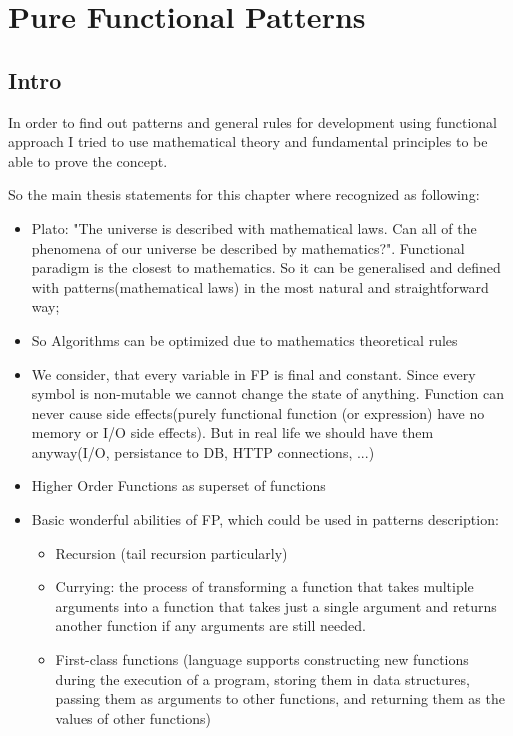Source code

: \chapter{Pure Functional Patterns}
\label{chap:functional_patterns}

\section{Intro}

In order to find out patterns and general rules for development using functional approach I tried to use mathematical theory and fundamental principles to be able to prove the concept.

So the main thesis statements for this chapter where recognized as following:

\begin{itemize}
	\item Plato: "The universe is described with mathematical laws. Can all of the phenomena of our universe be described by mathematics?". Functional paradigm is the closest to mathematics. So it can be generalised and defined with patterns(mathematical laws) in the most natural and straightforward way;
	\item So Algorithms can be optimized due to mathematics theoretical rules
	\item We consider, that every variable in FP is final and constant. Since every symbol is non-mutable we cannot change the state of anything. Function can never cause side effects(purely functional function (or expression) have no memory or I/O side effects). But in real life we should have them anyway(I/O, persistance to DB, HTTP connections, ...)
	\item Higher Order Functions as superset of functions
	\item Basic wonderful abilities of FP, which could be used in patterns description:
	\begin{itemize}
		\item Recursion (tail recursion particularly)
		\item Currying: the process of transforming a function that takes multiple arguments into a function that takes just a single argument and returns another function if any arguments are still needed.
		\item First-class functions (language supports constructing new functions during the execution of a program, storing them in data structures, passing them as arguments to other functions, and returning them as the values of other functions)

\end{itemize}
\end{itemize}
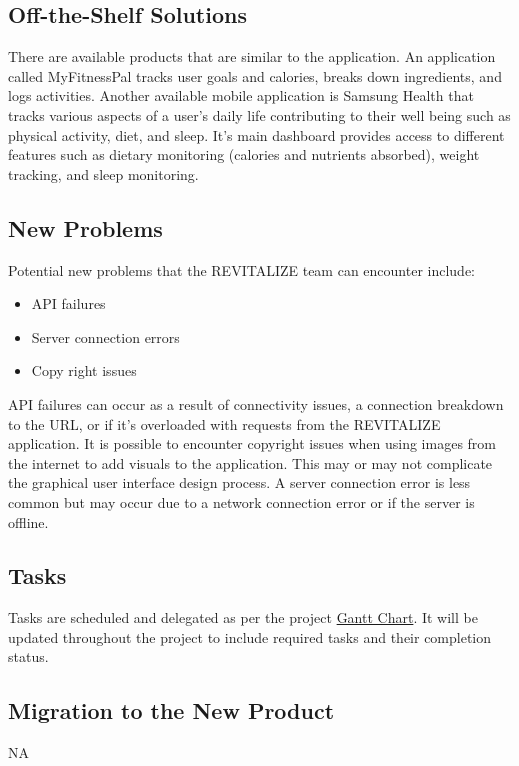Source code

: \documentclass[12pt,letterpaper]{article}
\begin{document}
\subsection{Off-the-Shelf Solutions}
There are available products that are similar to the application. An application called MyFitnessPal tracks user goals and calories, breaks down ingredients, and logs activities. Another available mobile application is Samsung Health that tracks various aspects of a user's daily life contributing to their well being such as physical activity, diet, and sleep. It's main dashboard provides access to different features such as dietary monitoring (calories and nutrients absorbed), weight tracking, and sleep monitoring. 

\subsection{New Problems}
Potential new problems that the REVITALIZE team can encounter include:
\begin{itemize}
	\item API failures
	\item Server connection errors
	\item Copy right issues
\end{itemize}
API failures can occur as a result of connectivity issues, a connection breakdown to the URL, or if it's overloaded with requests from the REVITALIZE application. It is possible to encounter copyright issues when using images from the internet to add visuals to the application. This may or may not complicate the graphical user interface design process. A server connection error is less common but may occur due to a network connection error or if the server is offline.

\subsection{Tasks}
Tasks are scheduled and delegated as per the project \href{https://github.com/BillNguyen1999/REVITALIZE/blob/main/projectschedule/REVITALIZE.pdf}{\color{blue}Gantt Chart}. It will be updated throughout the project to include required tasks and their completion status.

\subsection{Migration to the New Product}
NA
\end{document}
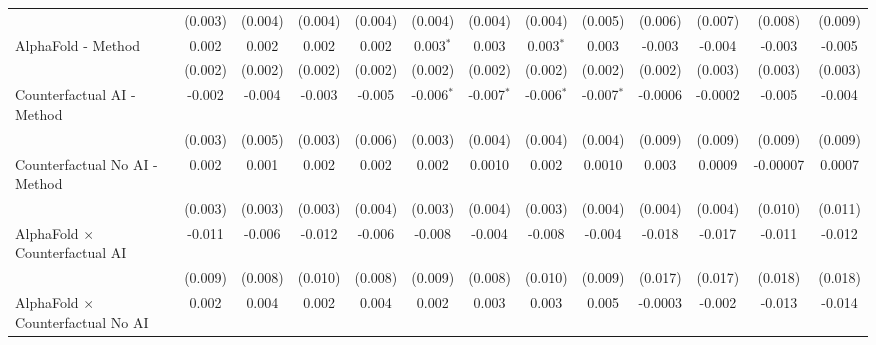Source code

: \begin{tabular}{lcccccccccccc}
                                                              & (0.003)      & (0.004)     & (0.004)      & (0.004)      & (0.004)      & (0.004)        & (0.004)      & (0.005)      & (0.006)       & (0.007) & (0.008)  & (0.009)\\   
   AlphaFold - Method                                         & 0.002        & 0.002       & 0.002        & 0.002        & 0.003$^{*}$  & 0.003          & 0.003$^{*}$  & 0.003        & -0.003        & -0.004  & -0.003   & -0.005\\   
                                                              & (0.002)      & (0.002)     & (0.002)      & (0.002)      & (0.002)      & (0.002)        & (0.002)      & (0.002)      & (0.002)       & (0.003) & (0.003)  & (0.003)\\   
   Counterfactual AI - Method                                 & -0.002       & -0.004      & -0.003       & -0.005       & -0.006$^{*}$ & -0.007$^{*}$   & -0.006$^{*}$ & -0.007$^{*}$ & -0.0006       & -0.0002 & -0.005   & -0.004\\   
                                                              & (0.003)      & (0.005)     & (0.003)      & (0.006)      & (0.003)      & (0.004)        & (0.004)      & (0.004)      & (0.009)       & (0.009) & (0.009)  & (0.009)\\   
   Counterfactual No AI - Method                              & 0.002        & 0.001       & 0.002        & 0.002        & 0.002        & 0.0010         & 0.002        & 0.0010       & 0.003         & 0.0009  & -0.00007 & 0.0007\\   
                                                              & (0.003)      & (0.003)     & (0.003)      & (0.004)      & (0.003)      & (0.004)        & (0.003)      & (0.004)      & (0.004)       & (0.004) & (0.010)  & (0.011)\\   
   AlphaFold $\times$ Counterfactual AI                       & -0.011       & -0.006      & -0.012       & -0.006       & -0.008       & -0.004         & -0.008       & -0.004       & -0.018        & -0.017  & -0.011   & -0.012\\   
                                                              & (0.009)      & (0.008)     & (0.010)      & (0.008)      & (0.009)      & (0.008)        & (0.010)      & (0.009)      & (0.017)       & (0.017) & (0.018)  & (0.018)\\   
   AlphaFold $\times$ Counterfactual No AI                    & 0.002        & 0.004       & 0.002        & 0.004        & 0.002        & 0.003          & 0.003        & 0.005        & -0.0003       & -0.002  & -0.013   & -0.014\\   

\end{tabular}
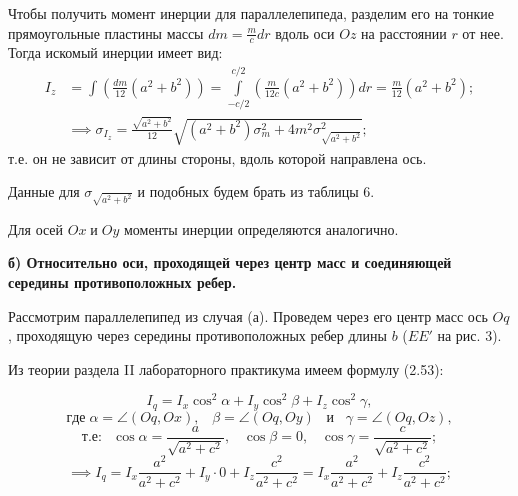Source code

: \documentclass[a4paper, 12pt]{article}
\begin{document}
        Чтобы получить момент инерции для параллелепипеда, разделим его на тонкие прямоугольные пластины массы $dm = \frac{m}{c}dr$ вдоль оси $Oz$ на расстоянии $r$ от нее. Тогда искомый инерции имеет вид:
        \begin{equation*}
            \begin{aligned}
            I_{z} & = \int \left(\frac{dm}{12}(a^2+b^2)\right) =\int\limits_{-c/2}^{c/2} \left(\frac{m}{12c}(a^2+b^2)\right)dr = \frac{m}{12}(a^2 + b^2);\\
            & \implies \sigma_{I_{z}} = \frac{\sqrt{a^2+b^2}}{12}\sqrt{(a^2+b^2)\sigma_m^2 + 4m^2\sigma_{\sqrt{a^2+b^2}}^2};
            \end{aligned}
        \end{equation*}
        т.е. он не зависит от длины стороны, вдоль которой направлена ось. 

        Данные для $\sigma_{\sqrt{a^2+b^2}}$ и подобных будем брать из таблицы 6.
        
        Для осей $Ox\;и\;Oy$ моменты инерции определяются аналогично.
        
        \newpage

        \textbf{б) Относительно оси, проходящей через центр масс и соединяющей середины противоположных ребер.}

        Рассмотрим параллелепипед из случая (а). Проведем через его центр масс ось $Oq$, проходящую через середины противоположных ребер длины $b$ ($EE'$ на рис. 3). 

        Из теории раздела II лабораторного практикума имеем формулу (2.53):
        
        \begin{equation*}
            I_q = I_x\cos^2{\alpha} + I_y\cos^2{\beta} + I_z\cos^2{\gamma},
        \end{equation*}
        \begin{equation*}
            где\;\alpha = \angle (Oq, Ox),\;\;\;\beta = \angle (Oq, Oy)\;\;\;и\;\;\;\gamma = \angle (Oq, Oz),
        \end{equation*}
        \begin{equation*}
            т.е:\;\;
            \cos{\alpha} = \frac{a}{\sqrt{a^2+c^2}},
            \;\;\;
            \cos{\beta} = 0,
            \;\;\;
            \cos{\gamma} = \frac{c}{\sqrt{a^2+c^2}};
        \end{equation*}
        \begin{equation*}
            \implies I_q = I_x\frac{a^2}{a^2+c^2} + I_y\cdot 0 + I_z\frac{c^2}{a^2+c^2} = I_x\frac{a^2}{a^2+c^2} + I_z\frac{c^2}{a^2+c^2};
        \end{equation*}
\end{document}
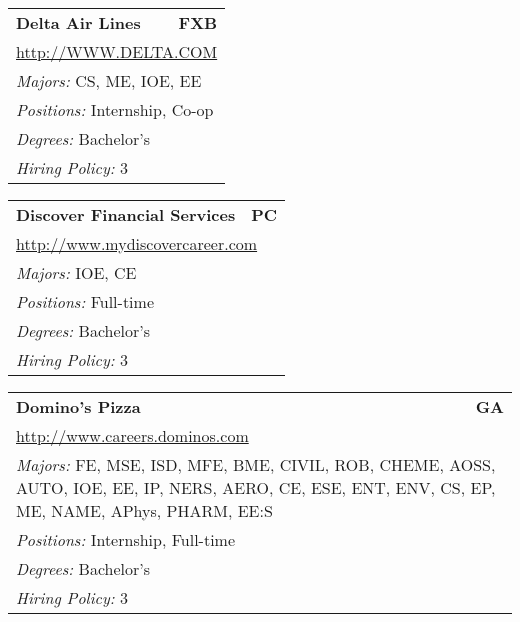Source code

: \documentclass[twoside]{article}
\begin{document}
\begin{center}
\begin{multicols}{3}
\begin{FlushLeft}
\begin{minipage}{.9\columnwidth}
\end{minipage}
 
\begin{minipage}{.9\columnwidth}\begin{tabularx}{.95\columnwidth}{Xr}
                 {\Large\bf Delta Air Lines} & {\Large\bf FXB}\\
    \multicolumn{2}{p{.95\columnwidth}}{\url{http://WWW.DELTA.COM}}\\
    \multicolumn{2}{p{.95\columnwidth}}{\emph{Majors:} CS, ME, IOE, EE}\\
    \multicolumn{2}{p{.95\columnwidth}}{\emph{Positions:} Internship, Co-op}\\
    \multicolumn{2}{p{.95\columnwidth}}{\emph{Degrees:} Bachelor's}\\
    \multicolumn{2}{p{.95\columnwidth}}{\emph{Hiring Policy:} 3}\\
    \end{tabularx}
    
\end{minipage}
 
\begin{minipage}{.9\columnwidth}\begin{tabularx}{.95\columnwidth}{Xr}
                 {\Large\bf Discover Financial Services} & {\Large\bf PC}\\
    \multicolumn{2}{p{.95\columnwidth}}{\url{http://www.mydiscovercareer.com}}\\
    \multicolumn{2}{p{.95\columnwidth}}{\emph{Majors:} IOE, CE}\\
    \multicolumn{2}{p{.95\columnwidth}}{\emph{Positions:} Full-time}\\
    \multicolumn{2}{p{.95\columnwidth}}{\emph{Degrees:} Bachelor's}\\
    \multicolumn{2}{p{.95\columnwidth}}{\emph{Hiring Policy:} 3}\\
    \end{tabularx}
    
\end{minipage}
 
\begin{minipage}{.9\columnwidth}\begin{tabularx}{.95\columnwidth}{Xr}
                 {\Large\bf Domino's Pizza} & {\Large\bf GA}\\
    \multicolumn{2}{p{.95\columnwidth}}{\url{http://www.careers.dominos.com}}\\
    \multicolumn{2}{p{.95\columnwidth}}{\emph{Majors:} FE, MSE, ISD, MFE, BME, CIVIL, ROB, CHEME, AOSS, AUTO, IOE, EE, IP, NERS, AERO, CE, ESE, ENT, ENV, CS, EP, ME, NAME, APhys, PHARM, EE:S}\\
    \multicolumn{2}{p{.95\columnwidth}}{\emph{Positions:} Internship, Full-time}\\
    \multicolumn{2}{p{.95\columnwidth}}{\emph{Degrees:} Bachelor's}\\
    \multicolumn{2}{p{.95\columnwidth}}{\emph{Hiring Policy:} 3}\\
    \end{tabularx}
    

\end{minipage}
\end{FlushLeft}
\end{multicols}
\end{center}
\end{document}
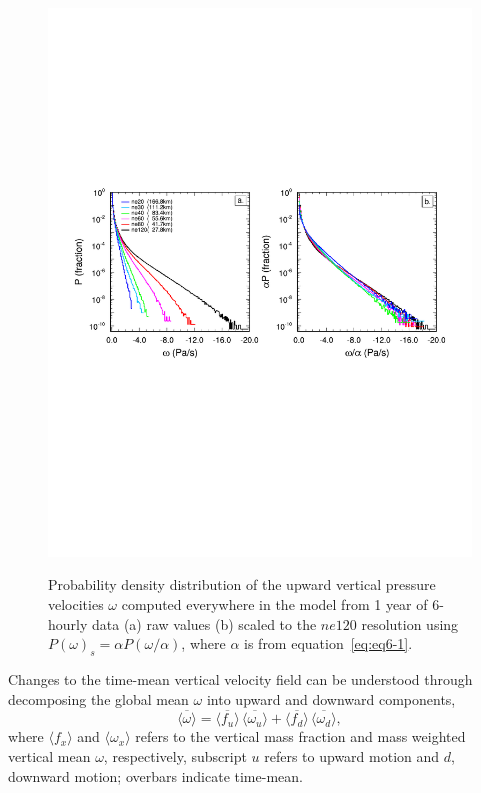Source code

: \begin{figure}[t]
\begin{center}
\noindent\includegraphics[width=33pc,angle=0]{chapter6/temp_2pdf.pdf}\\
\end{center}
\caption{Probability density distribution of the upward vertical pressure velocities $\omega$ computed everywhere in the model from 1 year of 6-hourly data (a) raw values (b) scaled to the $ne120$ resolution using $P(\omega)_s = \alpha P (\omega / \alpha)$, where $\alpha$ is from equation~\ref{eq:eq6-1}.}
\label{fig:2pdf}
\end{figure}

Changes to the time-mean vertical velocity field can be understood through decomposing the global mean $\omega$ into upward and downward components,
\begin{equation}
\overline{\langle \omega \rangle} = \overline{\langle f_{u} \rangle} \, \overline{\langle \omega_{u} \rangle} + \overline{\langle f_{d} \rangle} \, \overline{\langle \omega_{d} \rangle}, \label{eq:eq6-2}
\end{equation}
where $\langle f_x \rangle$ and $\langle \omega_x \rangle$ refers to the vertical mass fraction and mass weighted vertical mean $\omega$, respectively, subscript $u$ refers to upward motion and $d$, downward motion; overbars indicate time-mean.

□ □ □ □ □ □ □

**What the task requires**: The word to find is "центр". Copy every line of the data that holds it.

**Result of this exercise**:
        \textbf{б) Относительно оси, проходящей через центр масс и соединяющей середины противоположных ребер.}
        Рассмотрим параллелепипед из случая (а). Проведем через его центр масс ось $Oq$, проходящую через середины противоположных ребер длины $b$ ($EE'$ на рис. 3). 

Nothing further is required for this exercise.